И в памяти моей семьи не раз всплывало неповторимое впечатление от бажовских похорон. 10 декабря 1950 г. в городе было очень холодно. Маму, во-первых, поразило, что в Свердловске вообще так много народу, а затем — что это человеческое множество представало столь культурным и интеллигентным. Улицы, подступавшие к пути траурного шествия от филармонии до Ивановского кладбища, оказались отгороженными грузовиками, как на время парадов и демонстраций 1 Мая и 7 Ноября. Но надобности в данной мере предосторожности не виделось. Беспорядка не было. Люди, кто хотел и мог, перебирались через машины без всякой толкотни, поочередно, в глубоком печальном молчании.

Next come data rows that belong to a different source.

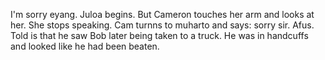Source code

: I'm sorry eyang. Juloa begins. But Cameron touches her arm and looks at her. She stops speaking. Cam turnns to muharto and says: sorry sir. Afus. Told is that he saw Bob later being taken to a truck. He was in handcuffs and looked like he had been beaten.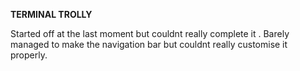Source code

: **TERMINAL TROLLY**

Started off at the last moment but couldnt really complete  it . Barely managed to make the navigation bar but couldnt really customise it properly.
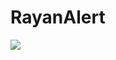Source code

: # RayanAlert

[![](https://jitpack.io/v/amirrajabzadeh/RayanAlert.svg)](https://jitpack.io/#amirrajabzadeh/RayanAlert)
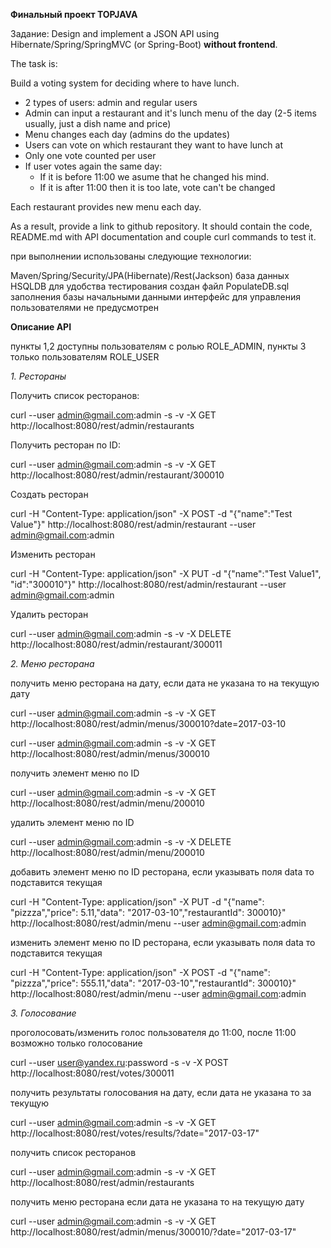 **Финальный проект TOPJAVA**

Задание:
Design and implement a JSON API using Hibernate/Spring/SpringMVC (or Spring-Boot) **without frontend**.

The task is:

Build a voting system for deciding where to have lunch.

 * 2 types of users: admin and regular users
 * Admin can input a restaurant and it's lunch menu of the day (2-5 items usually, just a dish name and price)
 * Menu changes each day (admins do the updates)
 * Users can vote on which restaurant they want to have lunch at
 * Only one vote counted per user
 * If user votes again the same day:
    - If it is before 11:00 we asume that he changed his mind.
    - If it is after 11:00 then it is too late, vote can't be changed

Each restaurant provides new menu each day.

As a result, provide a link to github repository. It should contain the code, README.md with API documentation and couple curl commands to test it.

при выполнении использованы следующие технологии:

Maven/Spring/Security/JPA(Hibernate)/Rest(Jackson)
база данных HSQLDB
для удобства тестирования создан файл PopulateDB.sql заполнения базы начальными данными
интерфейс для управления пользователями не предусмотрен

**Описание API**


пункты 1,2 доступны пользователям с ролью ROLE_ADMIN, пункты 3 только пользователям ROLE_USER

_1. Рестораны_

Получить список ресторанов:

curl --user admin@gmail.com:admin -s -v -X GET http://localhost:8080/rest/admin/restaurants

Получить ресторан по ID:

curl --user admin@gmail.com:admin -s -v -X GET http://localhost:8080/rest/admin/restaurant/300010

Создать ресторан

curl -H "Content-Type: application/json" -X POST -d "{\"name\":\"Test Value\"}" http://localhost:8080/rest/admin/restaurant --user admin@gmail.com:admin

Изменить ресторан

curl -H "Content-Type: application/json" -X PUT -d "{\"name\":\"Test Value1\", \"id\":\"300010\"}" http://localhost:8080/rest/admin/restaurant --user admin@gmail.com:admin

Удалить ресторан

curl --user admin@gmail.com:admin -s -v -X DELETE http://localhost:8080/rest/admin/restaurant/300011

_2. Меню ресторана_

получить меню ресторана на дату, если дата не указана то на текущую дату

curl --user admin@gmail.com:admin -s -v -X GET http://localhost:8080/rest/admin/menus/300010?date=2017-03-10

curl --user admin@gmail.com:admin -s -v -X GET http://localhost:8080/rest/admin/menus/300010

получить элемент меню по ID

curl --user admin@gmail.com:admin -s -v -X GET http://localhost:8080/rest/admin/menu/200010

удалить элемент меню по ID

curl --user admin@gmail.com:admin -s -v -X DELETE http://localhost:8080/rest/admin/menu/200010

добавить элемент меню по ID ресторана, если указывать поля data то подставится текущая

curl -H "Content-Type: application/json" -X PUT -d "{\"name\": \"pizzza\",\"price\": 5.11,\"data\": \"2017-03-10\",\"restaurantId\": 300010}" http://localhost:8080/rest/admin/menu --user admin@gmail.com:admin

изменить элемент меню по ID ресторана, если указывать поля data то подставится текущая

curl -H "Content-Type: application/json" -X POST -d "{\"name\": \"pizzza\",\"price\": 555.11,\"data\": \"2017-03-10\",\"restaurantId\": 300010}" http://localhost:8080/rest/admin/menu --user admin@gmail.com:admin

_3. Голосование_

проголосовать/изменить голос пользователя до 11:00, после 11:00 возможно только голосование

curl --user user@yandex.ru:password -s -v -X POST http://localhost:8080/rest/votes/300011

получить результаты голосования на дату, если дата не указана то за текущую

curl --user admin@gmail.com:admin -s -v -X GET http://localhost:8080/rest/votes/results/?date="2017-03-17"

получить список ресторанов

curl --user admin@gmail.com:admin -s -v -X GET http://localhost:8080/rest/admin/restaurants

получить меню ресторана если дата не указана то на текущую дату

curl --user admin@gmail.com:admin -s -v -X GET http://localhost:8080/rest/admin/menus/300010/?date="2017-03-17"


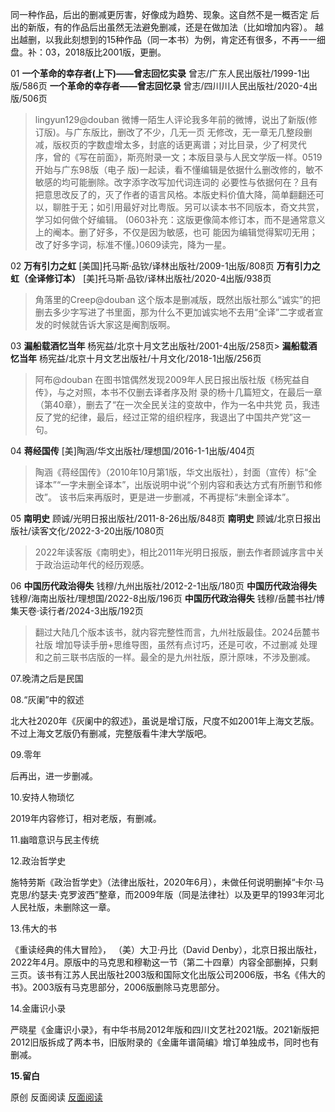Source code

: 同一种作品，后出的删减更厉害，好像成为趋势、现象。这自然不是一概否定 后出的新版，有的作品后出虽然无法避免删减，还是在做加法（比如增加内容）。
越出越删，以我此刻想到的15种作品（同一本书）为例，肯定还有很多，不再一一细盘。补：03，2018版比2001版，更删。

01
**一个革命的幸存者(上下)——曾志回忆实录** 曾志/广东人民出版社/1999-1出版/586页
**一个革命的幸存者——曾志回忆录** 曾志/四川川人民出版社/2020-4出版/506页
> lingyun129@douban
微博一陌生人评论我多年前的微博，说出了新版(修订版)。与广东版比，删改了不少，几无一页
无修改，无一章无几整段删减，版权页的字数虚增太多，封底的话更离谱；对比目录，少了柯灵代
序，曾的《写在前面》，斯亮附录一文；本版目录与人民文学版一样。0519开始与广东98版（电子
版)一起读，看不懂编辑是依据什么删改修的，敏不敏感的均可能删除。改字添字改写加代词连词的
必要性与依据何在？且有把意思改反了的，灭了作者的语言风格。本版史料价值大降，简单翻翻还可
以，聊胜于无；如引用最好对比粤版。另可以读本书不同版本，奇文共赏，学习如何做个好编辑。
(0603补充：这版更像简本修订本，而不是通常意义上的阉本。删了好多，不仅是因为敏感，也可
能因为编辑觉得絮叨无用；改了好多字词，标准不懂。)0609读完，降为一星。

02
**万有引力之虹** [美国]托马斯·品钦/译林出版社/2009-1出版/808页
**万有引力之虹（全译修订本）** [美]托马斯·品钦/译林出版社/2020-4出版/938页
> 角落里的Creep@douban
这个版本是删减版，既然出版社那么“诚实”的把删去多少字写进了书里面，那为什么不更加诚实地不去用“全译”二字或者宣发的时候就告诉大家这是阉割版啊。

03
**漏船载酒忆当年** 杨宪益/北京十月文艺出版社/2001-4出版/258页>
**漏船载酒忆当年** 杨宪益/北京十月文艺出版社/十月文化/2018-1出版/256页
> 阿布@douban
在图书馆偶然发现2009年人民日报出版社版《杨宪益自传》，与之对照，本书不仅删去译者序及附
录的杨十几篇短文，在最后一章（第40章），删去了“在一次全民关注的变故中，作为一名中共党
员，我违反了党的纪律，最后，经过正常的组织程序，我退出了中国共产党”这一句。

04
**蒋经国传** [美]陶涵/华文出版社/理想国/2016-1-1出版/404页
> 陶涵《蒋经国传》（2010年10月第1版，华文出版社），封面（宣传）标“全译本”“一字未删全译本”，出版说明中说“个别内容和表达方式有所删节和修改”。 该书后来再版时，更是进一步删减，不再提标“未删全译本”。

05
**南明史** 顾诚/光明日报出版社/2011-8-26出版/848页
**南明史** 顾诚/北京日报出版社/读客文化/2022-3-20出版/1080页
> 2022年读客版《南明史》，相比2011年光明日报版，删去作者顾诚序言中关于政治运动年代的经历观感。

06
**中国历代政治得失** 钱穆/九州出版社/2012-2-1出版/180页
**中国历代政治得失** 钱穆/海南出版社/理想国/2022-8出版/196页
**中国历代政治得失** 钱穆/岳麓书社/博集天卷·读行者/2024-3出版/192页
> 翻过大陆几个版本该书，就内容完整性而言，九州社版最佳。2024岳麓书社版 增加导读手册+思维导图，虽然有点讨巧，还是可收，不过删减 处理和之前三联书店版的一样。最全的是九州社版，原汁原味，不涉及删减。

07.晚清之后是民国


08.“灰阑”中的叙述

北大社2020年《灰阑中的叙述》，虽说是增订版，尺度不如2001年上海文艺版。不过上海文艺版仍有删减，完整版看牛津大学版吧。

09.零年

后再出，进一步删减。

10.安持人物琐忆


2019年内容修订，相对老版，有删减。

11.幽暗意识与民主传统

12.政治哲学史

施特劳斯《政治哲学史》（法律出版社，2020年6月），未做任何说明删掉“卡尔·马克思/约瑟夫·克罗波西”整章，而2009年版（同是法律社）以及更早的1993年河北人民社版，未删除这一章。

13.伟大的书

《重读经典的伟大冒险》， （美）大卫·丹比（David Denby），北京日报出版社，2022年4月。原版中的马克思和穆勒这一节（第二十四章）内容全部删掉，只剩三页。该书有江苏人民出版社2003版和国际文化出版公司2006版，书名《伟大的书》。2003版有马克思部分，2006版删除马克思部分。


14.金庸识小录

严晓星《金庸识小录》，有中华书局2012年版和四川文艺社2021版。2021新版把2012旧版拆成了两本书，旧版附录的《金庸年谱简编》增订单独成书，同时也有删减。

**15.留白**

原创 反面阅读 [反面阅读](javascript:void(0);)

И милиционеры не противопоставлялись, нет, никто никого не оттеснял, не окрикивал. Все совершалось в высшей степени достойно.
Вскоре после его смерти поэт Константин Мурзиди написал: “Мудрым и светлым человеком был Павел Петрович Бажов. Мудрые и светлые страницы оставил он нам”. “Как он смеялся, выслушав какую-нибудь забавную историю! — восклицает Елена Хоринская. — Павел Петрович любил шутку, любил веселых, простых людей, понимающих юмор. С ним можно было и пошутить, и поговорить обо всем. Он был нашей “живой энциклопедией”, можно было доверить ему самое сокровенное, поговорить о самом важном. Вот какой был наш председатель!”